A right must exist before it can be denied. There can be no denial of a thing that has no existence. If it should be said the XV. Amendment relates only to the negro, we reply that this would be no answer, even if true, which may be doubted; but the point we are now discussing is the statement of the Court that the United States has no voters in the States of its own creation, or in other words, that Federal suffrage does not exist; we have shown that this a mistake, it being recognized in the Constitution; and as the argument of the Court was based on its non-existence it consequently falls to the ground. This really disposes of the case, but we will notice other points. The Court says:

After the adoption of the XIV. Amendment, it was deemed necessary to have a XV: ... The XIV. Amendment had already provided that no State should make or enforce any law which should abridge the privileges or immunities of citizens of the United States. If suffrage was one of these privileges or immunities, why amend the Constitution to prevent its being denied on account of race, etc.? Nothing is more evident than that the greater must include the less, and if all were already protected, why go through with the form of amending the Constitution to protect a part?

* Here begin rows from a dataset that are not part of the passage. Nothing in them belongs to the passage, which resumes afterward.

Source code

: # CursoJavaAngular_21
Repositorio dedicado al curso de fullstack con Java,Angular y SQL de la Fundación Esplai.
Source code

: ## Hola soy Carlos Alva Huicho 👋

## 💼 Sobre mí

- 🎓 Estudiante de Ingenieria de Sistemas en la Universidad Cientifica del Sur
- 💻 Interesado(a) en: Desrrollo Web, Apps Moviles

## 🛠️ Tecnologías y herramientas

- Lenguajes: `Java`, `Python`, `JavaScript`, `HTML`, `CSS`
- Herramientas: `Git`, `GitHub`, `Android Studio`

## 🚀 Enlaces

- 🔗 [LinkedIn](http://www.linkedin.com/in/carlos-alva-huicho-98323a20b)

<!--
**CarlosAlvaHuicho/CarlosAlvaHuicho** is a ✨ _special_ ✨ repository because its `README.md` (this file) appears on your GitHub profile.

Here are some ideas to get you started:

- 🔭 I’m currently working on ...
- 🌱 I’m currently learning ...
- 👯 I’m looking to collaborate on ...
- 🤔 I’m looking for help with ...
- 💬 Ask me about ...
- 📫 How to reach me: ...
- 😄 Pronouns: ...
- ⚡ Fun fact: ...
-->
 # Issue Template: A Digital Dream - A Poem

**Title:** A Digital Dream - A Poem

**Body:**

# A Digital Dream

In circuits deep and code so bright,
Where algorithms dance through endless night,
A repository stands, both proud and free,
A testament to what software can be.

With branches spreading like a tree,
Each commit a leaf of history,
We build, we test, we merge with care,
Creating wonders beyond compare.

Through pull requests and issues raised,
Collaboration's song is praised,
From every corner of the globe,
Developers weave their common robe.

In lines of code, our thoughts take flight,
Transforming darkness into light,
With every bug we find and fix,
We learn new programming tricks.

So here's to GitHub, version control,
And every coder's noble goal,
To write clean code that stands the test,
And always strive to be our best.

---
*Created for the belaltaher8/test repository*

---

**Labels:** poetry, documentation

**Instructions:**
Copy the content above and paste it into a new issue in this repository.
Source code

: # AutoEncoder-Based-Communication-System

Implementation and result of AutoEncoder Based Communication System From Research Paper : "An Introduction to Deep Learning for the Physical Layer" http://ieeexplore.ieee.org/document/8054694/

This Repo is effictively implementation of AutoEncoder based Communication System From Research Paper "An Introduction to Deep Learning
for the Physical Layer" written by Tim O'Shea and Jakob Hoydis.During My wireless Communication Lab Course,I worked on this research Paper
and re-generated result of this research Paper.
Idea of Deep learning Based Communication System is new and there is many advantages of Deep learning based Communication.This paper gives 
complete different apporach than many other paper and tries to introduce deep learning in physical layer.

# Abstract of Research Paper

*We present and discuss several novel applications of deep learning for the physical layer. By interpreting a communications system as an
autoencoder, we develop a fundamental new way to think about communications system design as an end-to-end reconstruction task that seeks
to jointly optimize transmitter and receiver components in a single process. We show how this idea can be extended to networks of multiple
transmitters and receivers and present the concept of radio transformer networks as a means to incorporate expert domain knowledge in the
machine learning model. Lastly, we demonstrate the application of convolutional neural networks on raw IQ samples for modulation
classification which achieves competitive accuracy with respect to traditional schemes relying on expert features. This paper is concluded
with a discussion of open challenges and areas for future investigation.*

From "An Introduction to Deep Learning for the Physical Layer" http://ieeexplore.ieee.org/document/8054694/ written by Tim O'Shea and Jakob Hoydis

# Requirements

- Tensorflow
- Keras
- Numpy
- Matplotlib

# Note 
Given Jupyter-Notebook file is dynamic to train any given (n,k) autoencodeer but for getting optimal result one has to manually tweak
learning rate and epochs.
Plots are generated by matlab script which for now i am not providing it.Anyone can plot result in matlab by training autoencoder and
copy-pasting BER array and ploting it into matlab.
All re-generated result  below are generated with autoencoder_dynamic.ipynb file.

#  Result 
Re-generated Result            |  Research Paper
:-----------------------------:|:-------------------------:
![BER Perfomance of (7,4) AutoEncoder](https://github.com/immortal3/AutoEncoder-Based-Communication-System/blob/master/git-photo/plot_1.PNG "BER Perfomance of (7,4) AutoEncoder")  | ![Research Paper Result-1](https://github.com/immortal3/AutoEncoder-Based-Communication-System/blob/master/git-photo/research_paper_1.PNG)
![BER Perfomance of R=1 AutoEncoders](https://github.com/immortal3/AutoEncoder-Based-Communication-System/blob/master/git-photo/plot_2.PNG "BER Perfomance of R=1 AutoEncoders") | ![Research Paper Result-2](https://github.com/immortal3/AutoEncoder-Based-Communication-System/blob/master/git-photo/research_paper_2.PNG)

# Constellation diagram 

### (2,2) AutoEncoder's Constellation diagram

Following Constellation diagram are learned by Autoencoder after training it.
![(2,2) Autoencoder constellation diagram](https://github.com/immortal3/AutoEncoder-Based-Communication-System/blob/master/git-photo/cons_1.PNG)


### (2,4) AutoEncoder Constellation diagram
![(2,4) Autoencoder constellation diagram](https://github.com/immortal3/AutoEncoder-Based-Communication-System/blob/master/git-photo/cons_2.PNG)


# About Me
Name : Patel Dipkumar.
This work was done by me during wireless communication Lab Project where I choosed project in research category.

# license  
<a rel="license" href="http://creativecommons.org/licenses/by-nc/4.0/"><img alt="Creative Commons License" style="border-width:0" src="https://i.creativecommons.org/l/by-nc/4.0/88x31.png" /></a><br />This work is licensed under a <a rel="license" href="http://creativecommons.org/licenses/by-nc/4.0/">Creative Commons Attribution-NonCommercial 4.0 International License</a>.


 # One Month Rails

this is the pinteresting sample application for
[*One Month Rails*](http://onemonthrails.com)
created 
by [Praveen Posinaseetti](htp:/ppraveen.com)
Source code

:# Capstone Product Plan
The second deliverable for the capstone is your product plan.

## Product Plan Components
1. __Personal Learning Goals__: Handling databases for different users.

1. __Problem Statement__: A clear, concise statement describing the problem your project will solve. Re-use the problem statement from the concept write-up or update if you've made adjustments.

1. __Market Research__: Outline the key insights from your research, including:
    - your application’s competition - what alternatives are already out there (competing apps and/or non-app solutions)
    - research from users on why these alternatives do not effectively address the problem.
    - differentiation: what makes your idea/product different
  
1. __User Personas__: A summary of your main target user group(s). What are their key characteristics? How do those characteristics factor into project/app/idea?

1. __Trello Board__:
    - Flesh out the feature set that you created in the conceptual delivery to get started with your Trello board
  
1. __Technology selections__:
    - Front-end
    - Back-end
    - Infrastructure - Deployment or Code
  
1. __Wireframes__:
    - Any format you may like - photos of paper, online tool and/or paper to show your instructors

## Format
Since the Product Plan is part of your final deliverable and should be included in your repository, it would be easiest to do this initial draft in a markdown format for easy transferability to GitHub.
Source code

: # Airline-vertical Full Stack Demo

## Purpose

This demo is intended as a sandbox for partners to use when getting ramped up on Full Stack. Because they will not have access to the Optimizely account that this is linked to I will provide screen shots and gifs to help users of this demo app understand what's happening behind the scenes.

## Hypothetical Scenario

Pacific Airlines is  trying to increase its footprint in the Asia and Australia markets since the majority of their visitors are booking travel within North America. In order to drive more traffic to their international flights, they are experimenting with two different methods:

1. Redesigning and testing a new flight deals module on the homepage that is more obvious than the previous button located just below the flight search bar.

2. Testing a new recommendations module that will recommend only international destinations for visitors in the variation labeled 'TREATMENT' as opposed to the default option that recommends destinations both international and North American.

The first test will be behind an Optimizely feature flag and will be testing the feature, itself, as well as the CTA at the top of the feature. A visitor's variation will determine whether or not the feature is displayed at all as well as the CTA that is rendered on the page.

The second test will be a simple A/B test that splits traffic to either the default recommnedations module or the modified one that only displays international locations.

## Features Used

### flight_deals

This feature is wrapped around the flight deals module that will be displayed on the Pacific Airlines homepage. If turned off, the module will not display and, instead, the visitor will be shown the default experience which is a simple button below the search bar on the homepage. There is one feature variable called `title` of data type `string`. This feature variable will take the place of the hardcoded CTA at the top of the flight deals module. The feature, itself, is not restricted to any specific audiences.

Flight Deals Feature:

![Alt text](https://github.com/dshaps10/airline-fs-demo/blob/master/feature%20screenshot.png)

It is sometimes perilous in argument to ask questions—we will answer the Court in its own words. In the Slaughter-house cases, the Court then said:

A few years' experience satisfied the thoughtful men who had been the authors of the other two amendments, that, notwithstanding the restraints of those articles on the States, and the laws passed under the additional powers granted to Congress, these were inadequate for the protection of life, liberty, and property, without which freedom to the slave was no boon. They were in all those States denied the right of suffrage. The laws were administered by the white man alone. It was urged that a race of men distinctively marked as was the negro, living in the midst of another and dominant race, could never be fully secured in their person and their property without the right of suffrage. Hence the XV. Amendment, which declares that the right of a citizen of the United States to vote shall not be denied or abridged by any State on account of race, color, or previous condition of servitude. The negro having, by the XIV. Amendment, been declared to be a citizen of the United States, is thus made a voter in every State of the Union. (16 Wallace, 71.)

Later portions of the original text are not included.